Oggi la liturgia celebra l’esaltazione della Santa Croce, mistero centrale della fede. La croce getta la sua luce nel buio delle nostre sofferenze, ma anche delle gioie, di ogni situazione dell’umana esistenza. Proprio perché il cristianesimo è la religione del Dio incarnato,

il Signore non è lontano dalle nostre vicende, ci è accanto e sostiene i nostri passi specialmente quelli più difficili.
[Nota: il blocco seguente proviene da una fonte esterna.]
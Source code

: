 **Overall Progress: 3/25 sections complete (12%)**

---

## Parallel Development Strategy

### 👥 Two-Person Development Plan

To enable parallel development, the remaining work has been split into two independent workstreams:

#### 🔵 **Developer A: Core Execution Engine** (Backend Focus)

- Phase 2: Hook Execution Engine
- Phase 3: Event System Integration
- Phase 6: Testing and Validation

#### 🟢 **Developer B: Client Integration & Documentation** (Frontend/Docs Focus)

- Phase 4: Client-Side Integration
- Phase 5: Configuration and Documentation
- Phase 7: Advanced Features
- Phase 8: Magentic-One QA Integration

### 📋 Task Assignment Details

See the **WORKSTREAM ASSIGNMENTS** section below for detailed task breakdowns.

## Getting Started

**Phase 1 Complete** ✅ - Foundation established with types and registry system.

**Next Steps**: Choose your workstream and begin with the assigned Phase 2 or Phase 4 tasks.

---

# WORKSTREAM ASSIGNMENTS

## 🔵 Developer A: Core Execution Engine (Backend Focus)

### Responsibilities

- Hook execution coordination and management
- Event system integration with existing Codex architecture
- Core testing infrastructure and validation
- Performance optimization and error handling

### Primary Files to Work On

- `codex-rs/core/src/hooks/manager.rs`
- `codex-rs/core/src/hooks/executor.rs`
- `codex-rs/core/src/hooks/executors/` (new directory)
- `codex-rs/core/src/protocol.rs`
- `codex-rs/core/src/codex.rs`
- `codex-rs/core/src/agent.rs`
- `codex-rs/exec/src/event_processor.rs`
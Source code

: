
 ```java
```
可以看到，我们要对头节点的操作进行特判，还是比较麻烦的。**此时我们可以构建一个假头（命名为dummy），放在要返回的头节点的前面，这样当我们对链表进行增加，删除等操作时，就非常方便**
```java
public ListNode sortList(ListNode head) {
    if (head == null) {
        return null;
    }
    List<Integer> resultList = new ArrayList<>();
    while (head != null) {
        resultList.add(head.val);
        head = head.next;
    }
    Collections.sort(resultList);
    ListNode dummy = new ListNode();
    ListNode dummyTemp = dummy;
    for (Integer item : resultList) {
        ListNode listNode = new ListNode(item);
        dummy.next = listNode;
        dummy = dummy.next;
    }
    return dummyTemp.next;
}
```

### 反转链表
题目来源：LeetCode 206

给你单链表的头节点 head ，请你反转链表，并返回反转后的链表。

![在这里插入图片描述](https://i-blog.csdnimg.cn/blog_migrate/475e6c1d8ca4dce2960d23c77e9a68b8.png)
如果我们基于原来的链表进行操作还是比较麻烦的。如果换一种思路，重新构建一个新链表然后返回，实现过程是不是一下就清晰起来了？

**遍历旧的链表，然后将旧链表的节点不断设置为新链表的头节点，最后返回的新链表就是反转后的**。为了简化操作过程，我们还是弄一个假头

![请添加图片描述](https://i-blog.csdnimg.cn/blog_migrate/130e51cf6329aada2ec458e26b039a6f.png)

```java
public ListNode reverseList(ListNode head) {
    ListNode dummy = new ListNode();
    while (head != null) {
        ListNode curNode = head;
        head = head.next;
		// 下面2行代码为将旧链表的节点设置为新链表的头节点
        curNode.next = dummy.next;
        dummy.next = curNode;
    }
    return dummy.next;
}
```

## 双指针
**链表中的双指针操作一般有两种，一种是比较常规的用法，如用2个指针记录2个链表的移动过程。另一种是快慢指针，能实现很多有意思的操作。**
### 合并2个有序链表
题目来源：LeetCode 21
Come accade questo? L’esperienza del credente conosce la risposta, anche se non di rado le croci e la tentazione di perderci d’animo sembrano sovrastare. Il Vangelo ci dona la chiave di lettura: “Dio ha tanto amato il mondo da dare il suo unico Figlio perché chi crede in lui non muoia, ma abbia la vita eterna”. Cari Fratelli e Sorelle, Dio non sta fuori dalla storia, ma si è coinvolto fino a dare il proprio Figlio per noi: ci accompagna e ci precede, affinché – qualunque sia la svolta che ci attende – possiamo trovare Lui che ci sostiene con il suo abbraccio e ci illumina con la parola che non tramonta. Come nella gioia dobbiamo ricordare che essa è solo un piccolo anticipo della vita eterna, così – quando siamo nel dolore e nella fatica – dobbiamo ricordare che siamo piccoli e fragili, ma non soli.

La croce di Cristo ci dice questo e altro ancora, basta che la guardiamo con fede: ci invita a sollevare i cuori verso la meta, a rimettere le cose al loro giusto posto; ci sospinge a stare vicini gli uni agli altri, a parlarci per trovare il meglio senza pregiudizi, a stimarci senza rancori, a guardare nell’unica direzione che conta e che resta: il bene vero della gente, che è il bene di tutti. Su questa strada, abbiamo sempre visto – anche oggi – fiorire frutti di giustizia e di pace, di concordia e di bene. È ciò che il Signore vuole per il presente e per il futuro, sulla terra e in cielo. Sono con voi e con affetto vi benedico!